# Exercise details
In the records below, find every line with the word "Core" and copy it.

Collected data entries:

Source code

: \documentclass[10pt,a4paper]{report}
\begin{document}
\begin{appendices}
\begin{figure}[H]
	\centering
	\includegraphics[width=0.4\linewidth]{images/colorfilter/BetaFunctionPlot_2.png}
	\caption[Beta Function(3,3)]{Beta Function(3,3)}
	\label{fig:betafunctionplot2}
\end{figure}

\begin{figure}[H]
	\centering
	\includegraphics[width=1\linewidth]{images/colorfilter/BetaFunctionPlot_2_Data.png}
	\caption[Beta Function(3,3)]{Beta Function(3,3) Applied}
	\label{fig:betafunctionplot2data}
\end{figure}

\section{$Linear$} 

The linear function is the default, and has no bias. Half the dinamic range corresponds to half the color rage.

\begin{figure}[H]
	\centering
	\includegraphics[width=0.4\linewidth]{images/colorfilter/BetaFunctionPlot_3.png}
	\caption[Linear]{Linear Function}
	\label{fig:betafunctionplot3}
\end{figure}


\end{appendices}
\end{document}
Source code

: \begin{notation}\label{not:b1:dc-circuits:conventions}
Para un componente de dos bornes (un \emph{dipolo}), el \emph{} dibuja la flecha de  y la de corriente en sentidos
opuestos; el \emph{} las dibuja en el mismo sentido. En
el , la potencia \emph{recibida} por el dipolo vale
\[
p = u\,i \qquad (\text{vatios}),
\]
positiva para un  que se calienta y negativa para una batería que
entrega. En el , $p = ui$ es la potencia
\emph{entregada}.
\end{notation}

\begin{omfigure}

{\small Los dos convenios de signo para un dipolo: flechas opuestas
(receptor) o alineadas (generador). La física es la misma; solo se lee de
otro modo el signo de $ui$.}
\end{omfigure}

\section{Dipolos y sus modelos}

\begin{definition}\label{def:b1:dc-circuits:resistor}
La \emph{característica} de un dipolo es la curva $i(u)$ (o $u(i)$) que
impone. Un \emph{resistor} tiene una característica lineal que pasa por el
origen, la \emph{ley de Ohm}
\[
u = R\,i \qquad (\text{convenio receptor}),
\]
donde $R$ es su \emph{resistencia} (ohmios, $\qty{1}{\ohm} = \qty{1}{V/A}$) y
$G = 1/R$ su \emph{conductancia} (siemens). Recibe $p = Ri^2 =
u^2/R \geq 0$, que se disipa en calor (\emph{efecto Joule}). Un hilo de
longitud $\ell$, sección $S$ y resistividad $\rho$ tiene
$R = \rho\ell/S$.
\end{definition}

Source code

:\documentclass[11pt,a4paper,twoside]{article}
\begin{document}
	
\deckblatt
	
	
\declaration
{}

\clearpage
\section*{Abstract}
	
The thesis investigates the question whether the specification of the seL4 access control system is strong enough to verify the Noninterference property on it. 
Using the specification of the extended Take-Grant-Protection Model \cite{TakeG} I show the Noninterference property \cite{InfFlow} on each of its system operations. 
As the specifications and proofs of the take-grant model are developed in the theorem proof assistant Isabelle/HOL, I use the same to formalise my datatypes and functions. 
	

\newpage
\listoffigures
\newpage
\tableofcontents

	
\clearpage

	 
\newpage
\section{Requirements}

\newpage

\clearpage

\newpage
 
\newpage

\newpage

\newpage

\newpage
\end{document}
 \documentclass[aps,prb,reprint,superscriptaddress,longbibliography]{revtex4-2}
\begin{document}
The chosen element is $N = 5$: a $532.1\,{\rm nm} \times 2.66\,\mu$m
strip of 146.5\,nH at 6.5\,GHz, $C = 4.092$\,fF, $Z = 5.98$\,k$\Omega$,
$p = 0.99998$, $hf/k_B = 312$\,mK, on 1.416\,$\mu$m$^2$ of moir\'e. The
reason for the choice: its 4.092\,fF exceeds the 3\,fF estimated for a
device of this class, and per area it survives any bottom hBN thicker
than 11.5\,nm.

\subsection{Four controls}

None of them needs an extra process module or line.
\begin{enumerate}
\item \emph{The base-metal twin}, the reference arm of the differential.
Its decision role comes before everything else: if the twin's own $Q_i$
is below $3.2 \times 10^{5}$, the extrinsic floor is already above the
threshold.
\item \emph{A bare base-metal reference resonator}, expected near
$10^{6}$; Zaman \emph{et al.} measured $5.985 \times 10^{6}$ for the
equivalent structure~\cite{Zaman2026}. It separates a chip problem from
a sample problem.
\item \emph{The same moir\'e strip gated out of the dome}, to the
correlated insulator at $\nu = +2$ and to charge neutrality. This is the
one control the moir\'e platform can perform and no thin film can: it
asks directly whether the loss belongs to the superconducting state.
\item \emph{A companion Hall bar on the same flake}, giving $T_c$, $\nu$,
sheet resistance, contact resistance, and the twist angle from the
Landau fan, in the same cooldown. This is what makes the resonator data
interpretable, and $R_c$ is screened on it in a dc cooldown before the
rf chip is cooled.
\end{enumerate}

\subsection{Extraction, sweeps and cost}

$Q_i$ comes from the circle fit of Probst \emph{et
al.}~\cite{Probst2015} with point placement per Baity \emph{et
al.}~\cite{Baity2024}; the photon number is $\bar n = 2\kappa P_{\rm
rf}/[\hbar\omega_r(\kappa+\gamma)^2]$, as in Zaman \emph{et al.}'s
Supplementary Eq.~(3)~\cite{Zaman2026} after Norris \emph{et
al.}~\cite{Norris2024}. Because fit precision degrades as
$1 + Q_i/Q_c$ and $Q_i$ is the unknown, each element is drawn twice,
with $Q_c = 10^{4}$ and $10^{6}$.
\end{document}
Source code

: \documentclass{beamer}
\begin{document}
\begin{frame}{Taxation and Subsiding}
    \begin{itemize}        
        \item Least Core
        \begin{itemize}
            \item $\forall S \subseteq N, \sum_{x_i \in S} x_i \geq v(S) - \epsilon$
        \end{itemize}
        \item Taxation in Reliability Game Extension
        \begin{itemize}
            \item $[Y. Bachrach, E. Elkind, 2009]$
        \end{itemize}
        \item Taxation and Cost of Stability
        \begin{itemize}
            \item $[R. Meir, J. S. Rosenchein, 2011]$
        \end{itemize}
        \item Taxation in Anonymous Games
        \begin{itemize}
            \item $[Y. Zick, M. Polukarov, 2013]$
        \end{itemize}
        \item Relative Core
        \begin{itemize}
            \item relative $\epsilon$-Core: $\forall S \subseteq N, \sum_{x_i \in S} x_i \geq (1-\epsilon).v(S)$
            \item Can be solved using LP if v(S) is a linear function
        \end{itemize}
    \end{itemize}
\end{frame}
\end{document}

# Output for this task
        \item Least Core
        \item Relative Core
            \item relative $\epsilon$-Core: $\forall S \subseteq N, \sum_{x_i \in S} x_i \geq (1-\epsilon).v(S)$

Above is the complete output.